By the way, Keidanren’s 2019 business policy was “Society 5.0 for SDGs.” I look forward to seeing positive initiatives from the business community.
<Added May 24, 2021>
4. Promotional Strategies for Independent Administrative Agencies Using the “SDGs”

As an aside, even non-private companies like the GPIF (Government Pension Investment Fund) advocate for the SDGs. However, this is essentially an organization for (Ministry of Health, Labor and Welfare) bureaucrats to retire to.
Regarding pension management, I remember vividly how, in the past, they built a large number of boxes and incurred huge losses, but no one mentions that anymore.
However, the GPIF manages pensions, which should be risk-averse, in stocks. It is the world’s largest fund (managed assets) with approximately 160 trillion yen, and fund managers are paid a fixed management fee (30 to 40 billion yen) even if they incur losses (or make profits) on stock trading.
It is no exaggeration to say that this is using the SDGs to glorify investment funds.

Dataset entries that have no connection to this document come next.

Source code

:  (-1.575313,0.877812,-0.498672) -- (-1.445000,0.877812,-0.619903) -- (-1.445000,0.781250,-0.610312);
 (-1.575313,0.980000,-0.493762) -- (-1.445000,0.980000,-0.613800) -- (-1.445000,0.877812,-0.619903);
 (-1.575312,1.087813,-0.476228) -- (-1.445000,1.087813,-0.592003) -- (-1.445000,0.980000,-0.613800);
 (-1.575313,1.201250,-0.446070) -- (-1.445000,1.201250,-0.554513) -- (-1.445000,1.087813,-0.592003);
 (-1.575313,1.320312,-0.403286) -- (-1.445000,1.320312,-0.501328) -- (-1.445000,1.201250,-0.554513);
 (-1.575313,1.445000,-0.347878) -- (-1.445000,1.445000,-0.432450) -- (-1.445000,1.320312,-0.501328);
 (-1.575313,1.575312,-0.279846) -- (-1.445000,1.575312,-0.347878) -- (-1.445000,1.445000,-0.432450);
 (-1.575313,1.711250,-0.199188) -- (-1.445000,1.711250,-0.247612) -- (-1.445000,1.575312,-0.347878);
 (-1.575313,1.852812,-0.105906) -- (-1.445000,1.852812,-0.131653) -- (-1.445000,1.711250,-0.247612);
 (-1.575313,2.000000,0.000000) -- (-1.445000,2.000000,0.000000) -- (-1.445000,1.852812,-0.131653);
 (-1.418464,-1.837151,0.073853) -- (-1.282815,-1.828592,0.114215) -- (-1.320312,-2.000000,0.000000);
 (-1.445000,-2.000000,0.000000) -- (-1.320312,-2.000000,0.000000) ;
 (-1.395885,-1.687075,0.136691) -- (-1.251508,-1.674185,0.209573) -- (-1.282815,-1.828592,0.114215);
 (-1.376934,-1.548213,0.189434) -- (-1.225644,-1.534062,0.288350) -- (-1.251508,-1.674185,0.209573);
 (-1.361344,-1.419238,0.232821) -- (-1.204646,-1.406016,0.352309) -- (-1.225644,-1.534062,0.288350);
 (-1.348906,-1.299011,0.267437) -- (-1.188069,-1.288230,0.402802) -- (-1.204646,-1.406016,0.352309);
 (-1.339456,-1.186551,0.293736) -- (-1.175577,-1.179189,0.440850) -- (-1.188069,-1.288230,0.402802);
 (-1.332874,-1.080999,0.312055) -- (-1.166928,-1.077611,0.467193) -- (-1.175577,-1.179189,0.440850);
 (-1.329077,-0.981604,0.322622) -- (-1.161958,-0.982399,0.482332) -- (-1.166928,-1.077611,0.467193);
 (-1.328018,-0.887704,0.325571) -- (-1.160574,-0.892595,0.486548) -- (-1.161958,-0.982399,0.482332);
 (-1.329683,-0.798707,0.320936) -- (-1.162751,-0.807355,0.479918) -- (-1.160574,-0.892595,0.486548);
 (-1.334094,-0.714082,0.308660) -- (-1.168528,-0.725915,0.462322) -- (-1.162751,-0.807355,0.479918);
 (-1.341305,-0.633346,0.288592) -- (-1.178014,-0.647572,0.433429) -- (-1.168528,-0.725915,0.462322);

Rather than using this, I believe it’s more prudent to purchase “inflation-indexed bonds,” developed by Yoichi Takahashi, who resigned from his position as “Special Advisor to the Cabinet Office” after coming under fire for a Twitter post on May 24, 2021. These bonds are redeemed at maturity at a rate that scales with inflation. While you can’t expect capital gains from stocks, you won’t incur losses from stock price declines. There are no management fees.

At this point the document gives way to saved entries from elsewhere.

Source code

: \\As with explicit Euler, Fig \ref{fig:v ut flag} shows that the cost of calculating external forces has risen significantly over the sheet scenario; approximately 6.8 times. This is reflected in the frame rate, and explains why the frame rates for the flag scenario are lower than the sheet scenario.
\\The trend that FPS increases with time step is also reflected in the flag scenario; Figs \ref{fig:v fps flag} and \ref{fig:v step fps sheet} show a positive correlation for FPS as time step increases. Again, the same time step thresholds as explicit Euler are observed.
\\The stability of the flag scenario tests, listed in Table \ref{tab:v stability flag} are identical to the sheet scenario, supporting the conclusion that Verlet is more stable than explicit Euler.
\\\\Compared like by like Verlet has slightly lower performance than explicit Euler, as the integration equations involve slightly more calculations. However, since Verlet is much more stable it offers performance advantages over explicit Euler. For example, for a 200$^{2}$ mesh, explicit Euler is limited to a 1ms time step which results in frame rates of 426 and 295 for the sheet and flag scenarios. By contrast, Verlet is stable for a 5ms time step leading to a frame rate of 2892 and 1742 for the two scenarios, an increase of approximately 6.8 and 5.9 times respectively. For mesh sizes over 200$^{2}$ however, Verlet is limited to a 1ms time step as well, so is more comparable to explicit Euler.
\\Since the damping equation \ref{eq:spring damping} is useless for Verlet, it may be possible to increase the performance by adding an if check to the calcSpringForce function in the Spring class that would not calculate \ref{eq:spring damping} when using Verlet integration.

In the long run, stock prices are also linked to inflation, making them the same as “inflation-indexed bonds.”
While the original product design included a risk of principal loss, “inflation-indexed bonds” issued since fiscal 2013 have a principal guarantee (floor) that guarantees redemption at face value if the indexation coefficient falls below 1 at redemption. Therefore, even if the price level at redemption falls below the price level at issuance, they will still be redeemed at face value. Interest payments are made twice a year, and the amount of interest is calculated by multiplying the notional principal amount at the time of each payment by the nominal interest rate. The nominal interest rate is fixed at the time of issuance and remains the same for all interest payments.
I find it puzzling why members of parliament and the public do not oppose the current pension management by the GPIF, which only benefits retired bureaucrats and fund managers from private financial institutions.